ITIL can suck, but shouldn't

The pattern of my career over the past five years or so has involved moving newish, smallish internet/software companies to a post-startup hosting infrastructure. My past three companies were all small companies that developed and hosted internet applications, either for clients (in one case) or their own products. My role in each case was to move things to a more mature infrastructure, with configuration management, monitoring, directory services, and the other pieces needed to be able to manage a growing sprawl of servers and applications.

My focus has been much more on the technical than on the people processes for running and supporting the infrastructures. In my current job, the team I've brought in and the infrastructure we've built has reached a decent level, although there's certainly plenty more to do technically. But looking at what we've done and what I want to do next, I've realized thatrather than moving on and doing the same thing at another company, the more interesting challenge will be to take things to the next level.

The next level for me is going beyond the technical to focus on the people and processes. The technology infrastructure is going to grow in size and sophistication, including spreading to multiple data centres globally, but the technical challenges seem like more of the same to me. The challenges that seem newer and more intriguing to me personally are more along the lines of how the hell we're going to organize and coordinate people doing development, infrastructure, and support in three, four, or more countries.

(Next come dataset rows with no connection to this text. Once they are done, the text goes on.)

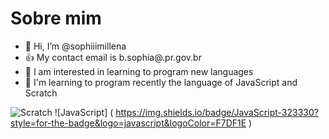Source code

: # Sobre mim
- 👋 Hi, I’m @sophiiimillena
- :+1: My contact email is b.sophia@.pr.gov.br
- 👀 I am interested in learning to program new languages  
- 💞️ I'm learning to program recently the language of JavaScript and Scratch

![Scratch](https://img.shields.io/badge/Scratch-4D97FF?style=for-the-badge&logo=Scratch&logoColor=white)
![JavaScript] ( https://img.shields.io/badge/JavaScript-323330?style=for-the-badge&logo=javascript&logoColor=F7DF1E )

So I went on a course in ITIL version 3. Yikes. ITIL is basically a blueprint for organizing a huge IT operation with lots of bureaucratic processes, forms, and signoffs that will make it nearly impossible to get anything done, and ensure that responsibilities are divided so that nobody who is doing anything productive sees the big picture.

I don't think it has to be this way. I actually did find the course useful, although not as useful as it could have been given that most of the people on it were more interested in ticking off the certification than getting ideas on how to improve the organisations they work at. There were some pretty interesting people there, some of whom were obviously interested in fixing real problems "back home". If the course had been more of a workshop where we shared war stories and ideas, it would have rocked.

A lot of the concepts in ITIL are useful, I think it's more a matter of using your head when applying them, making sure to adapt the ideas in ways that fit your needs and objectives. It's very easy to see how an organisations, especially large ones, take the ITIL material and use it to build horribly inefficient IT structures. I've worked with companies that use ITIL this way, and the course shed light on how they got this way.

The biggest problem with ITIL is that it's presented with clearly defined "phases" of strategizing, desiging, deploying ("transitioning"), operating, and improving IT services. This is an invitation to a waterfall model, where (as in at least one organization I know of) each phase can even be run by a completely different team of people.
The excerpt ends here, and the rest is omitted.